Let’s start with a distinction that affects how much text belongs on slides. There are three types of presentations depending on the context in which they are shown.
1. Stage presentations - shown at large conferences, in front of big audiences.
2. Business presentations - shown in small meetings, in small rooms.
3. Slide-docs (term coined by Nancy Duarte) - sent by email and read without the presenter present.
These three types follow three different conventions. Stage presentations follow a “show” convention. That means the slides should be very visual. No excess text. Only key phrases reinforcing what the speaker says.
Business presentations are different. They sit in between. The audience is small. People look at the screen from close range, they can see data, they can ask questions on the fly. Here you can add more text, but it still does not replace the speaker. Text should carry meaning but not narrate. Short paragraphs, bullet points, numbers. Never a wall of words.
Finally slide-docs. These are no longer presentations but documents in slide form. They are read in silence, without a presenter. Text has to do all the work. It must explain, justify, complete. It still cannot overwhelm. Dense content, but portioned. Clear language. Less focus on graphics because the eye reads from close range.

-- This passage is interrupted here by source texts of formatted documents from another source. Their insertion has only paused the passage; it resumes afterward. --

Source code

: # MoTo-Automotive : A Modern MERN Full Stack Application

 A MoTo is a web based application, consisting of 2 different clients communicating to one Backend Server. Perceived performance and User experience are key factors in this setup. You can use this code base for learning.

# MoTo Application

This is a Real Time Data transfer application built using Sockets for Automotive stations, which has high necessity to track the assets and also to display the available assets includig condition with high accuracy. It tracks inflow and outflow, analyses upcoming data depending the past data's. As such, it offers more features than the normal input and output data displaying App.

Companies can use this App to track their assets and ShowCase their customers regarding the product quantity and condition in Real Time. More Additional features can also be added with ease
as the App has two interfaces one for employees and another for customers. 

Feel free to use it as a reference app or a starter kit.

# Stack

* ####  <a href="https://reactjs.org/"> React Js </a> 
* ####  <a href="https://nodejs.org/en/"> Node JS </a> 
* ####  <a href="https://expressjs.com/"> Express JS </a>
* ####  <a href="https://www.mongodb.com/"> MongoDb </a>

The biggest mistakes come from mixing these conventions. People build a stage presentation as if it were meant to be emailed. Or a board pack looks like a flashy keynote about the iPhone. That’s like showing up to an opera wearing a triathlon suit. In theory you can, but the audience will sense the mismatch.
Sometimes one presentation is meant to serve two purposes. For example first you show it at a board meeting, then you send it to participants. In practice that is not one presentation but two. If you want a good outcome, make two versions.
So how much text should you put on slides? The rule is simple but conditional. The more live and on-stage the presentation is, the less text.
Also remember to use as many sentence fragments as possible. This will shorten text. And more importantly, it will force you to speak from your head instead of reading the slides. There is nothing worse than a presenter turning their back to the audience and mumbling through each sentence visible on the slide. I wish you never find yourself in that situation, neither as a presenter nor as a listener.